On 5/7/2008 2:03 PM, BradGuth wrote:
On Apr 7, 6:41 am, "Jeff Findley" wrote:
"Herman Rubin" wrote in message

...

Robots cannot even do a good job of surveying Mars.
Robots cannot think, and if one needs a half hour round
time to communicate, it is necessary to be very careful
near the edge of a cliff or a slope. So robots moving
at one mile per day explore little.


The two Mars rovers are often touted as a pair of cheap, unmanned, missions
able to cover more terrain than a lander. While true, they do move very
slowly. Over the years, they have covered distances that are still very
small when compared to what the Apollo astronauts did in the (obviously
manned) lunar rover.

It's also interesting to note that with a man on the spot, equipment like
the lunar rover can be made a lot "dumber" than an unmanned piece of
equipment. The man in the suit can be the control system, communications
system, and even the maintenance system for the equipment. I believe I
recall one of the rovers getting an improvised fender, installed by an
astronaut on the spot. That's more than a bit difficult to do remotely.

Here's a reference (I love Google):

http://www.lpi.usra.edu/lunar/missio...7/surface_opp/

The above shows a nice "traverse map" showing how far the Apollo 17
astronauts were able to travel with the lunar rover as well as a close up
picture showing the "repaired" fender.

The other thing to note about manned missions is that you typically plan on
bringing the astronauts back at the end of the mission, so adding "sample
return" to the mission is far easier than trying to design it into an
unmanned mission. An unmanned sample return mission would be a very good
mission to fly to Mars, but this mission always seems to be just beyond the
limits (technical and cost) of what an unmanned mission can do using today's
launch vehicles.

Jeff
--
A clever person solves a problem.
A wise person avoids it. -- Einstein

.


Most any terrestrial science technology can be safely deployed upon
the likes of Mars. However, of far better worth than even peeing on a
hot rock, is to send a robotic rigid airship to cruise efficiently
around Venus, well below them acidic clouds.

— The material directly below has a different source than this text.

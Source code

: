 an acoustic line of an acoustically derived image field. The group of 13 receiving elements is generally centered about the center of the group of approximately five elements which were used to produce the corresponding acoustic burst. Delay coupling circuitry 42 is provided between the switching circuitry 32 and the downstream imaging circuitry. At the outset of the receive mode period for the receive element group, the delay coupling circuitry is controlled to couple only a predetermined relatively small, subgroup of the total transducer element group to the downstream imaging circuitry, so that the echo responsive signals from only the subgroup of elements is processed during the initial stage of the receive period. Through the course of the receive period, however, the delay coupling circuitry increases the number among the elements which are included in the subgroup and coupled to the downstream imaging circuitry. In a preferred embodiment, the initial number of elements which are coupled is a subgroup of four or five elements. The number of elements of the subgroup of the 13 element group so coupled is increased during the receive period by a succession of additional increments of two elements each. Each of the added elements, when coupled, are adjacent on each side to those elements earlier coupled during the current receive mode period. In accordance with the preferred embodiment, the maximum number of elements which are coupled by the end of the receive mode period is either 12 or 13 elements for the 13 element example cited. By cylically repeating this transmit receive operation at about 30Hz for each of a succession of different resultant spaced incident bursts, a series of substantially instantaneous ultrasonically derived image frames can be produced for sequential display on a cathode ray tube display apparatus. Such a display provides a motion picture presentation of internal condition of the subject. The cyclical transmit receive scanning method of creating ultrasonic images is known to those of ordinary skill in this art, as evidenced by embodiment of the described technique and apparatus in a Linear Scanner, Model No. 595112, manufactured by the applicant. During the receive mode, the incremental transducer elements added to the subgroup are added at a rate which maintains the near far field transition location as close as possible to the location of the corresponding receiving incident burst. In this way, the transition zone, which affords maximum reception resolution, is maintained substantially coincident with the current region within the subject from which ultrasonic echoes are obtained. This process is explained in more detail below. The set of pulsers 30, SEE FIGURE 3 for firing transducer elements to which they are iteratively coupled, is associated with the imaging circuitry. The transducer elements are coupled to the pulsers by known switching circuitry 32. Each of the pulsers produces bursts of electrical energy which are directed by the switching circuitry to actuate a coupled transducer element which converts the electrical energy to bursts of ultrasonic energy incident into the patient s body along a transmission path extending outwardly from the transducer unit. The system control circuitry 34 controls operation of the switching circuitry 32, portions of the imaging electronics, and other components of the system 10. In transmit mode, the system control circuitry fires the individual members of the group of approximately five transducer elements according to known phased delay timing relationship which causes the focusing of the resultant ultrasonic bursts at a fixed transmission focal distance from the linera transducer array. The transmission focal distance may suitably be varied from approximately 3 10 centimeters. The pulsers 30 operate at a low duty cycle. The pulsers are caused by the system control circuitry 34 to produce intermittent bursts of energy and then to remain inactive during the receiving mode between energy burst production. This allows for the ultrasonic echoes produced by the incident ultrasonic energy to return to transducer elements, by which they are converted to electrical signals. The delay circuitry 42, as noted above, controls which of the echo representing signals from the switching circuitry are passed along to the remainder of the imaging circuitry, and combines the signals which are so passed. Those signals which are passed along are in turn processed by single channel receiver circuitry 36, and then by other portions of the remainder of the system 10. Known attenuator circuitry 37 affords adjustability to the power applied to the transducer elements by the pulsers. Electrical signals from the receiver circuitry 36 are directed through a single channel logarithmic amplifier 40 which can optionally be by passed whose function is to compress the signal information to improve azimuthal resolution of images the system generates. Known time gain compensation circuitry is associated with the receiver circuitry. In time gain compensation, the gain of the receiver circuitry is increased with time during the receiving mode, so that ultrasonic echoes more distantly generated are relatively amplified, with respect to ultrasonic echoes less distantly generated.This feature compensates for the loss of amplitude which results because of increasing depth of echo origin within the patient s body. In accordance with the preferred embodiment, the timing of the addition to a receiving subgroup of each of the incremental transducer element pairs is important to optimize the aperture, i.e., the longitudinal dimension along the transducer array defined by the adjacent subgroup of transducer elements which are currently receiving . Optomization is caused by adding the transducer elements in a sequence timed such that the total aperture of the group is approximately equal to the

You folks do realize it's not nearly as humanly or rather ET
insurmountable as we've been told, and most certainly not
technologically insurmountable for robotics. Would you like to see
for yourselves?
. - Brad Guth


================================================== =======

How about *above* the acid clouds? Seems to me, Venus might be a good
place for a city buoyant like a blimp, floating above the clouds. I
don't know the atmosphere pressure gradient there, but from sf writing
I've seen, I've an impression a near-Terra atmosphere pressure exists
there above the clouds, making the floating city feasible. Like in Star
Wars.

A large conical reflector, and a lot of tech, would make a sub-Mercury
orbital station possible. Might be named Vulcan, of course.